To overcome this, big greens have to be really bold, so there are some hole locations where even the good player is scared to go for the flag, and can leave himself in a really bad spot if he misses on the wrong side of it.  Old Macdonald is full of those sorts of greens, right from the Double Plateau #1 to the Punchbowl #18.  Those greens aren't hard to hit in regulation if you are satisfied with a 3-putt bogey, but if you want to make par, you will need to hit a good approach and/or be coming in from a good angle.

Niall C

  • Karma: +0/-0


Jim Kennedy,

Chances are, a talented architect can do more with larger greens.


Pat,
I think I was saying the same thing.  ;)




Is this another way of saying that the bigger the green the harder it is to make it really interesting ? If so I would tend to agree, and the same thing could possibly be said about wide fairways IMHO.

Niall

John Moore II

John:

I don't really agree with your line of reasoning above.

The biggest pitfall of large greens is that if the architect is not careful, they can seem very repetitive.  Players who are not good putters will three-putt from 50-60 feet all day, and there is not much variety or fun in that.  It can also be harder to reward a player for taking a good line, if the green is so big he will always be able to hit it anyway.  There were a lot of courses built in the 1950's and 60's with really big greens that nobody likes much anymore.  (Meadow Brook on Long Island is the first that comes to mind.)

To overcome this, big greens have to be really bold, so there are some hole locations where even the good player is scared to go for the flag, and can leave himself in a really bad spot if he misses on the wrong side of it.  Old Macdonald is full of those sorts of greens, right from the Double Plateau #1 to the Punchbowl #18.  Those greens aren't hard to hit in regulation if you are satisfied with a 3-putt bogey, but if you want to make par, you will need to hit a good approach and/or be coming in from a good angle.
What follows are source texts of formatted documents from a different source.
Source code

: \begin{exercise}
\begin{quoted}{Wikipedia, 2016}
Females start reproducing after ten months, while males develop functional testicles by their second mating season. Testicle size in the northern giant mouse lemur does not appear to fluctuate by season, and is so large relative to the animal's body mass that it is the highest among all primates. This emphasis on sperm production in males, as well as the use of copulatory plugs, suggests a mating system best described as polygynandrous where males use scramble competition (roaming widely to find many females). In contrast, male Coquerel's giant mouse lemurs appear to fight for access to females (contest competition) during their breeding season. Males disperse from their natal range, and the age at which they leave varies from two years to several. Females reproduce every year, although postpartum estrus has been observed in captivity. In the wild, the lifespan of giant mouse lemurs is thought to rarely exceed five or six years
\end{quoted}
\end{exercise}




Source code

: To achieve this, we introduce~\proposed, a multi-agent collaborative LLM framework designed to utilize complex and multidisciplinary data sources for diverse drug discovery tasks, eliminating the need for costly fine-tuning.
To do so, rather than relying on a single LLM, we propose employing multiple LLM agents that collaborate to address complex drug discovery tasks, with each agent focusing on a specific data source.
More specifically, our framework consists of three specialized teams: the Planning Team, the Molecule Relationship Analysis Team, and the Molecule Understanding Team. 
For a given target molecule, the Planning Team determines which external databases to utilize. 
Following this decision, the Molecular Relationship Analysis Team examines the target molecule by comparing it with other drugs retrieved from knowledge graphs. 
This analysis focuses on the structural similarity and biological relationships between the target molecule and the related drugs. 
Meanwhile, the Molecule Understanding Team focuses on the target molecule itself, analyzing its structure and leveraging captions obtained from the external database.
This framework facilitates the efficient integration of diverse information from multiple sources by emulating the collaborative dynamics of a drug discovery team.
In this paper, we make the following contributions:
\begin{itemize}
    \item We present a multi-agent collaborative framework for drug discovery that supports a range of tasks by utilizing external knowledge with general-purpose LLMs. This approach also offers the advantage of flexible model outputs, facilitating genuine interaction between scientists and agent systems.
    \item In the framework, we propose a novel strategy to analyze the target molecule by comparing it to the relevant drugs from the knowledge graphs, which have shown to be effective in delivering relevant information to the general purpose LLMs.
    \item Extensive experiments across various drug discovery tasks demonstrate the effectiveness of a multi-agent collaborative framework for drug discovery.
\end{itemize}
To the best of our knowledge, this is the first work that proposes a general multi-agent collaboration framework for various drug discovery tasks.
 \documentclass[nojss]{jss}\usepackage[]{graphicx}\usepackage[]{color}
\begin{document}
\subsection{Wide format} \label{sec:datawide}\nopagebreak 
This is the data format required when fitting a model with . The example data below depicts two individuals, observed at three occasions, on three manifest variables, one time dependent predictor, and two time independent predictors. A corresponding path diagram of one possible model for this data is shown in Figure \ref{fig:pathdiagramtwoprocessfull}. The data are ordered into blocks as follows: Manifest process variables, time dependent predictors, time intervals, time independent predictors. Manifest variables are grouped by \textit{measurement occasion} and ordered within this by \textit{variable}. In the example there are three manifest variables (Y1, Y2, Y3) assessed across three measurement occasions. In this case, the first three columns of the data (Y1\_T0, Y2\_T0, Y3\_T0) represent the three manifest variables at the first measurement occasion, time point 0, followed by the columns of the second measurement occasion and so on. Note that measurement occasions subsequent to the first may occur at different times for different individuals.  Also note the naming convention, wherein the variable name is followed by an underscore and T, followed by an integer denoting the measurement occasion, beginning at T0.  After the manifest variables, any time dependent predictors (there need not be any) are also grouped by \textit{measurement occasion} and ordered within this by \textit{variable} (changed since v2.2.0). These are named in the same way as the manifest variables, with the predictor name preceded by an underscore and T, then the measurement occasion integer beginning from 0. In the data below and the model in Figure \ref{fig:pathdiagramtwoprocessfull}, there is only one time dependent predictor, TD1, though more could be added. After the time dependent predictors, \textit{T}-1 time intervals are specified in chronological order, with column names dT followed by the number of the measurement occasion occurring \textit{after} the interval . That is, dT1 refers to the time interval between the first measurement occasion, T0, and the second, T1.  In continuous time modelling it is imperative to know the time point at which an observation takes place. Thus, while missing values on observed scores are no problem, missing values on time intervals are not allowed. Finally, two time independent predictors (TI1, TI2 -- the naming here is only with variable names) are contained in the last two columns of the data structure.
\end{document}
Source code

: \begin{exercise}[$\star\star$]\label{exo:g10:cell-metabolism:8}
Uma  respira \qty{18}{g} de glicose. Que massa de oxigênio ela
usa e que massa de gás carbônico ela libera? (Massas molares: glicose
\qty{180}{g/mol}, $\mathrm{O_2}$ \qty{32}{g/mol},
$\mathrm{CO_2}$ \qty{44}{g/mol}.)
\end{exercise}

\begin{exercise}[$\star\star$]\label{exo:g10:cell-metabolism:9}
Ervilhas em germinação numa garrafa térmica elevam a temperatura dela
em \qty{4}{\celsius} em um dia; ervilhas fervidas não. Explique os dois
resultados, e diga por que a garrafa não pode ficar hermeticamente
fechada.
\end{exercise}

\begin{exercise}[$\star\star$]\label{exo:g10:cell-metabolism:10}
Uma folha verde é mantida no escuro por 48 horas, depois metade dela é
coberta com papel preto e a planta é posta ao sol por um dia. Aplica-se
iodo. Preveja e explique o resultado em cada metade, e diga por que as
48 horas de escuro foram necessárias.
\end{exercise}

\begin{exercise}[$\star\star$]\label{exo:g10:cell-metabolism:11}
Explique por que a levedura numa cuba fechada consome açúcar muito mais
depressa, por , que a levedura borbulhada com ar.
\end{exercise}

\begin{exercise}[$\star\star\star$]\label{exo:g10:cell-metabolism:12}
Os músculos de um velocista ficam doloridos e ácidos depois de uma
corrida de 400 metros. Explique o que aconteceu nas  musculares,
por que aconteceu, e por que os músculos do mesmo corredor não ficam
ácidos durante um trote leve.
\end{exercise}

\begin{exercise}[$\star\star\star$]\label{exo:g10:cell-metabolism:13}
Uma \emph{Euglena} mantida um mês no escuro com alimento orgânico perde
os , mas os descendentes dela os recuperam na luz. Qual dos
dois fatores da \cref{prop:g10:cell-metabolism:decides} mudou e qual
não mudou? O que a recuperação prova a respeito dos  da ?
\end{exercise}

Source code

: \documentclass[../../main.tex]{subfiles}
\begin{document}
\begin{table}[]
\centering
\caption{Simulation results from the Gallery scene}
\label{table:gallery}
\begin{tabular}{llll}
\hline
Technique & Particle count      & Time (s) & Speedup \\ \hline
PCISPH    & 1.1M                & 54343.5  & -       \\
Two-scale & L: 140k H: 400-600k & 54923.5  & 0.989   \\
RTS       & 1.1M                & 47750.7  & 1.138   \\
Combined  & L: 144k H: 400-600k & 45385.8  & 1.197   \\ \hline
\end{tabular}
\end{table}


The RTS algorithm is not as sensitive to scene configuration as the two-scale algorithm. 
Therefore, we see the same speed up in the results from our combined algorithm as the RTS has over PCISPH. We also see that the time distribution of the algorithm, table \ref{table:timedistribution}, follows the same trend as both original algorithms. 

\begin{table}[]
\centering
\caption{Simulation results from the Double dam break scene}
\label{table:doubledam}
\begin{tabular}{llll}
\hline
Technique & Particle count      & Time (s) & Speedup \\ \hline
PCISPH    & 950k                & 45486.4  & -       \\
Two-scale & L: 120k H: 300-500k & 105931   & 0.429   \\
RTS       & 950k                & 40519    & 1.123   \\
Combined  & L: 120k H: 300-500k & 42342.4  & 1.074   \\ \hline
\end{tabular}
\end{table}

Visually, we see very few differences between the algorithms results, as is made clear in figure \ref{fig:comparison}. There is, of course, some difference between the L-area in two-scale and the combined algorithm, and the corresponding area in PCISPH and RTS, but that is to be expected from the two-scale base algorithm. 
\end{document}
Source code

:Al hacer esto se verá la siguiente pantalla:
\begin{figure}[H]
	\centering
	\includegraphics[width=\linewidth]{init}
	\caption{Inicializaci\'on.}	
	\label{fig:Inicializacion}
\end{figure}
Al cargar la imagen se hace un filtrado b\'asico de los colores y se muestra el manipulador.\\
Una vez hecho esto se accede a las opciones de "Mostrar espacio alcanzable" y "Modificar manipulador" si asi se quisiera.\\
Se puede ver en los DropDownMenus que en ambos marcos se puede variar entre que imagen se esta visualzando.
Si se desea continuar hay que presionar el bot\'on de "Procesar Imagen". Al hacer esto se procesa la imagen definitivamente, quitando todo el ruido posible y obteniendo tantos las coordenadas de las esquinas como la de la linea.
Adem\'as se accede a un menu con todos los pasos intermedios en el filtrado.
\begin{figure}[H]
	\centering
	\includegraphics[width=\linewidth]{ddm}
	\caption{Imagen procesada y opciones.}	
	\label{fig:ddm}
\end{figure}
But don't you have more room for variety with larger greens? Its hard to do much with a Postage Stamp green with +/- 2500 sqft, no? And I agree with you that it can become repetitive if not designed correctly. But aren't most statements made on this site made with the assumption that the architect and design is high quality? From Pat's first post, I have a strong feeling he was talking about large greens on very high class courses, as the 5 names he mentioned, including yourself, aren't generally associated with low quality golf course designs.